Work task: Where does the string "collection" appear? Copy every line of the entries below that holds it.

Data supplied:

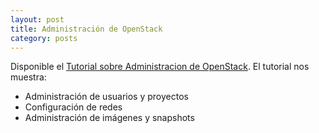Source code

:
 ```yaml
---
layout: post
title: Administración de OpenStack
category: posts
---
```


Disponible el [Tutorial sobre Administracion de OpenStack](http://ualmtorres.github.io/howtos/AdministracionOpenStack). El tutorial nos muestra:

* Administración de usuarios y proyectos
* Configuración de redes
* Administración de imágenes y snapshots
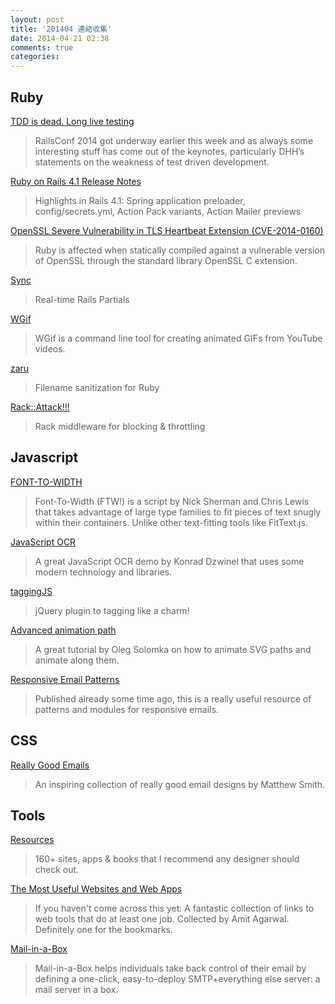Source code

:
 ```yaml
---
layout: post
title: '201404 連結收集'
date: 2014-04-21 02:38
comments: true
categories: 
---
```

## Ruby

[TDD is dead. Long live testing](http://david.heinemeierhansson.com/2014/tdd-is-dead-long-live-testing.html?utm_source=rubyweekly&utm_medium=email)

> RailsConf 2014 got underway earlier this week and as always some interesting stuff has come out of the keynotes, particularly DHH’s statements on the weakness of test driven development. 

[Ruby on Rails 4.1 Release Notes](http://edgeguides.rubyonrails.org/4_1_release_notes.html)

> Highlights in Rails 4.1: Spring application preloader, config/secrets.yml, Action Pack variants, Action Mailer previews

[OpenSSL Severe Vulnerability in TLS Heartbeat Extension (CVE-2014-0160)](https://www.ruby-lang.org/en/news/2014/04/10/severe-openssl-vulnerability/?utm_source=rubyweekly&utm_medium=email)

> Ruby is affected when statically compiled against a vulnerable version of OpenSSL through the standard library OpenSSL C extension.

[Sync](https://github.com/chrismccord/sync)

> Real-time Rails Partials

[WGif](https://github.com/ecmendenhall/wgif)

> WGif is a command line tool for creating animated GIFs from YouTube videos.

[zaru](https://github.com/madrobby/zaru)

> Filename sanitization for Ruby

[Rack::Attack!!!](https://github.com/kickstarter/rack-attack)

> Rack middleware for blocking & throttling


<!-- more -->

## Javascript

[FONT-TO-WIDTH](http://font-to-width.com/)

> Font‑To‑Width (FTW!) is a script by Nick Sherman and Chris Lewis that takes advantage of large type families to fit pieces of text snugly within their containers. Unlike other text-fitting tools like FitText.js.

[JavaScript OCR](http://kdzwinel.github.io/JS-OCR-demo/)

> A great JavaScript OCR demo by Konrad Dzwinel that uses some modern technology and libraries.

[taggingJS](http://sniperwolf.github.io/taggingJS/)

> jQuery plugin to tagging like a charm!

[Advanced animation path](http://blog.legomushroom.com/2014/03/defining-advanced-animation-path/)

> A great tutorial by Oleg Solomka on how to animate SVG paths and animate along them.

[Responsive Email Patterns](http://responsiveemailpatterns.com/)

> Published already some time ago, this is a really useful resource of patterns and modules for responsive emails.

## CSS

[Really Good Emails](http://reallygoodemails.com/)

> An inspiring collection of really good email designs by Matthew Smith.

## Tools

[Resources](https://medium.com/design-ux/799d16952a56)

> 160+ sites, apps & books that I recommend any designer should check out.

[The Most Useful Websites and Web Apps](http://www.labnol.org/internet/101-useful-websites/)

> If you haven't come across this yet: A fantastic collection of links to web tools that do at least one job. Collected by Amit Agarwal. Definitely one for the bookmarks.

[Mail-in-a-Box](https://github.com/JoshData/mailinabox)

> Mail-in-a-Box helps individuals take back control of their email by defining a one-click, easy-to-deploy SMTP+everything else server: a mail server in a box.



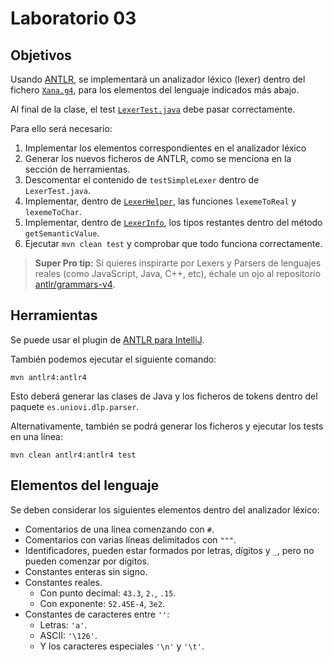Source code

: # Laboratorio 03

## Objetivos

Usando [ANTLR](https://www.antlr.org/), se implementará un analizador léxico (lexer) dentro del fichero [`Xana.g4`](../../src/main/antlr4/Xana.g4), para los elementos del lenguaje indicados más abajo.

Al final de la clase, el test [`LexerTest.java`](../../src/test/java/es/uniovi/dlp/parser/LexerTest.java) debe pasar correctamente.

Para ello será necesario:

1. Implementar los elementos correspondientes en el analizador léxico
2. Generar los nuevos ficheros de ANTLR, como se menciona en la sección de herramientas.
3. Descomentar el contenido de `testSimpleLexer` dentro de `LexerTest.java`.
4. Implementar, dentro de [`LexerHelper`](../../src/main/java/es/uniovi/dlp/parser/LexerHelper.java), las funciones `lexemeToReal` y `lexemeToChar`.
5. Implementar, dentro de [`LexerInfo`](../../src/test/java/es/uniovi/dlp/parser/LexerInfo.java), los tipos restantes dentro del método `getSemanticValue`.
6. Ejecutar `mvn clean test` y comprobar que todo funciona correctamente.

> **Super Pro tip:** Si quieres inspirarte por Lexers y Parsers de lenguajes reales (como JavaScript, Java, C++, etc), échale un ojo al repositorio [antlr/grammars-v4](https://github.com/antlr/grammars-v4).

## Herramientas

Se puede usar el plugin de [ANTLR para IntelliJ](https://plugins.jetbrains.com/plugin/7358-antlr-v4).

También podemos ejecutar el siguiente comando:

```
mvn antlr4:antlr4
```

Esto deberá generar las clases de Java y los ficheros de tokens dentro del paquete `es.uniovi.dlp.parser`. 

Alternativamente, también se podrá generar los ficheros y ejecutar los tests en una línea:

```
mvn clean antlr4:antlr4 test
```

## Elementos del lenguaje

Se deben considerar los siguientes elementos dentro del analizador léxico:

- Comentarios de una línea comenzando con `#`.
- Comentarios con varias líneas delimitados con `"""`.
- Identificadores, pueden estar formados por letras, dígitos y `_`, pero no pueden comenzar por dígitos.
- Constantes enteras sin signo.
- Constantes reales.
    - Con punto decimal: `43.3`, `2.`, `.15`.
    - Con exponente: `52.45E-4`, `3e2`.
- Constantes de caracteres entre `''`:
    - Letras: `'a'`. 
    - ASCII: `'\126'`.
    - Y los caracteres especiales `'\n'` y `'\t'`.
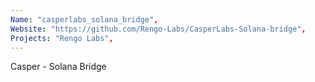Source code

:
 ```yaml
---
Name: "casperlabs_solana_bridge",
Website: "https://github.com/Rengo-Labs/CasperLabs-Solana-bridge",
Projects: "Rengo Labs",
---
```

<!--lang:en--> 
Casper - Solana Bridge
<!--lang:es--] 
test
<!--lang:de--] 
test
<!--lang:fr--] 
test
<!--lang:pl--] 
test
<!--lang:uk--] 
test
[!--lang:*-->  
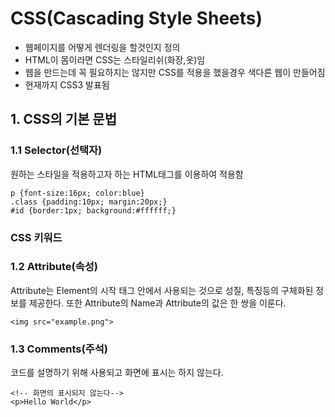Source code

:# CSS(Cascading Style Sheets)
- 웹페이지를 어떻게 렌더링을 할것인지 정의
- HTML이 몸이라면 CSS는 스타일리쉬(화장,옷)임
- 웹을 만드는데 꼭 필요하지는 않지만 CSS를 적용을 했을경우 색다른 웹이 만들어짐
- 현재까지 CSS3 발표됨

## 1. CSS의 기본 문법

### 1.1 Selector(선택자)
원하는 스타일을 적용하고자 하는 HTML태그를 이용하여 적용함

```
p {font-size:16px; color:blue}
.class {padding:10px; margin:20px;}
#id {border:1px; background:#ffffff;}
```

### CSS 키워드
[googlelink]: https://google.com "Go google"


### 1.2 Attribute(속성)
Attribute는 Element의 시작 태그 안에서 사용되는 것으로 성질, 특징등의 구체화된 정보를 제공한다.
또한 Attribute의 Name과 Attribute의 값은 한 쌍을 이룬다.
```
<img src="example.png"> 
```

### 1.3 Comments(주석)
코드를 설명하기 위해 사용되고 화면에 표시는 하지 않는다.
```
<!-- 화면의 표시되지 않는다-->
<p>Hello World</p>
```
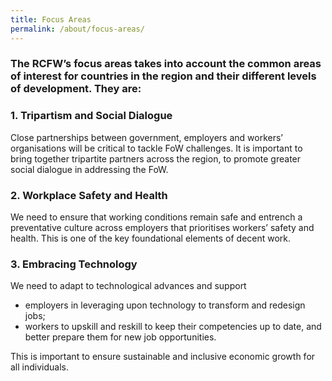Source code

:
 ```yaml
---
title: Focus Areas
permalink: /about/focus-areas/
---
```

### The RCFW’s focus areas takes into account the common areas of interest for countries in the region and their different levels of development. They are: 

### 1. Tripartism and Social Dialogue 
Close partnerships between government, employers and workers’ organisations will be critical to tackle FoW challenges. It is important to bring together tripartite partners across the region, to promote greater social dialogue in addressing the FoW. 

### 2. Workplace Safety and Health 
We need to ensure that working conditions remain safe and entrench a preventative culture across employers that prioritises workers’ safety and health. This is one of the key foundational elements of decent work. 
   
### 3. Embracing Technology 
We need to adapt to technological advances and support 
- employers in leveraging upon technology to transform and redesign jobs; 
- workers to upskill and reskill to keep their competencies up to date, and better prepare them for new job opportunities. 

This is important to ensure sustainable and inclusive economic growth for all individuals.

Exercise output:
> An inspiring collection of really good email designs by Matthew Smith.
> If you haven't come across this yet: A fantastic collection of links to web tools that do at least one job. Collected by Amit Agarwal. Definitely one for the bookmarks.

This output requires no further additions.